The first day of the trip was kind of dull. Early morning start, long twelve hour drive, not to mention a lost mobile phone, a frantic stop in Indianapolis with a crazed phone call to an insurance company, another stop at the creepiest toilet at a place called "Pocahontas" that resembled the bathroom from Saw I, the beautiful view of the St Louis Arch - "gateway to the West",and finally getting near to Alex's Grandparents house only to get lost on the final stretch. So yes, not a very eventful first day...



In the car - Day 1.



Border of Indiana.



Just your average healthy American snack...



Illinois border.



Pocahontas. The scariest town in America.



Missouri border.



St Louis Arch.



Mississippi River.



Bridge over to Alex's Grandparents house.

Although not the most eventful day of our trip, it's defiantly one to remember. Only Alex could send us on an hours detour after leaving his phone on top of the car, driving off, and then proceeded to drive very slowly down the motorway thinking he'd find it...
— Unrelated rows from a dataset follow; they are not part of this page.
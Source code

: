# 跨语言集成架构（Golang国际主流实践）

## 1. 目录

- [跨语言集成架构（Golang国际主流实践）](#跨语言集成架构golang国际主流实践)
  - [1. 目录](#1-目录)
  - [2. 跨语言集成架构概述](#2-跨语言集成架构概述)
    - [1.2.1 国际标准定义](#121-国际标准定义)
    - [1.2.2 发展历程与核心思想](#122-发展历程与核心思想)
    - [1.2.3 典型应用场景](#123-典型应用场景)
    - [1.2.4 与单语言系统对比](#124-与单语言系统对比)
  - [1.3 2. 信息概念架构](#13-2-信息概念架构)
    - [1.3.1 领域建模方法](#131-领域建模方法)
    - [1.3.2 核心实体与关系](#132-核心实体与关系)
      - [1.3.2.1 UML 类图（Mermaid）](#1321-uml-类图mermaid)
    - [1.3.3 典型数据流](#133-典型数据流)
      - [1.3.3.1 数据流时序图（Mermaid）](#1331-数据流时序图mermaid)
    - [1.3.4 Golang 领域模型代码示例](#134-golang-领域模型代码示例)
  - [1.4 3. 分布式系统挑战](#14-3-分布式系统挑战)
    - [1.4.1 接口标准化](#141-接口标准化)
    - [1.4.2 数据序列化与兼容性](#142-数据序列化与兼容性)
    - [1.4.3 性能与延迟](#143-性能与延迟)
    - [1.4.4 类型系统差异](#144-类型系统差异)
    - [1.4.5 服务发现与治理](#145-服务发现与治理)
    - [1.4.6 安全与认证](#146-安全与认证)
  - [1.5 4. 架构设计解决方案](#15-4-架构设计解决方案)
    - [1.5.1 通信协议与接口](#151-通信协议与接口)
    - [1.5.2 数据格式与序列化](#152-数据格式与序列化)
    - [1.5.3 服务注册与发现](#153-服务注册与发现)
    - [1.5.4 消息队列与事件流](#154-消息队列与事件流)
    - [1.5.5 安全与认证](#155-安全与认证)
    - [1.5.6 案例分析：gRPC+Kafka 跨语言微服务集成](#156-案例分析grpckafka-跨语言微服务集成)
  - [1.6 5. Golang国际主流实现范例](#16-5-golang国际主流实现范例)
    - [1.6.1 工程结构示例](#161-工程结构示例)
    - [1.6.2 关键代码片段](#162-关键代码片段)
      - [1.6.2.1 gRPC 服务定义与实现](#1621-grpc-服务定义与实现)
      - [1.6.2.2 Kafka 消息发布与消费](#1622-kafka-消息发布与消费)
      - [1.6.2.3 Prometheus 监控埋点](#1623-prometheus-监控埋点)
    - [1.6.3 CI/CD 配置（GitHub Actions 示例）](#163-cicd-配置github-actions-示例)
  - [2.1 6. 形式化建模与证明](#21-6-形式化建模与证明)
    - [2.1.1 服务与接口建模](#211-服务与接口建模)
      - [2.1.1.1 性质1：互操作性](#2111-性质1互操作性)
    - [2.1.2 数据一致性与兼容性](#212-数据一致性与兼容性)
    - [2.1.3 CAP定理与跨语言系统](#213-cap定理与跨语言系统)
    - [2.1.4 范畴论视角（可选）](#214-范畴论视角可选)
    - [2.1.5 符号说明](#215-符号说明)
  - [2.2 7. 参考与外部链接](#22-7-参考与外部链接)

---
We ended up spending two days with Alex's Grandparents. Some of the nicest people - and even though they totally didn't understand what to feed me as a vegetarian, I thoroughly enjoyed the "lovely salad bar" at Ruby Tuesdays... haha.

Sunday 5 September 2010

Updates!

I promise I'll update soon...

I'm currently in St. George Utah! We've been on the road trip for six days now and have had so many crazy experiences.

I'll get to California on Monday and will spend the week updating.

So many photos...

...So much to tell!

Friday 27 August 2010

Audi Strike 1 ??

It's been an eventful couple of days...

I can't say it's been the best start to our road trip.

Day 1 the Volvo breaks down and we have to be towed (read below).

Day 2 the Audi feels the crunch of metal.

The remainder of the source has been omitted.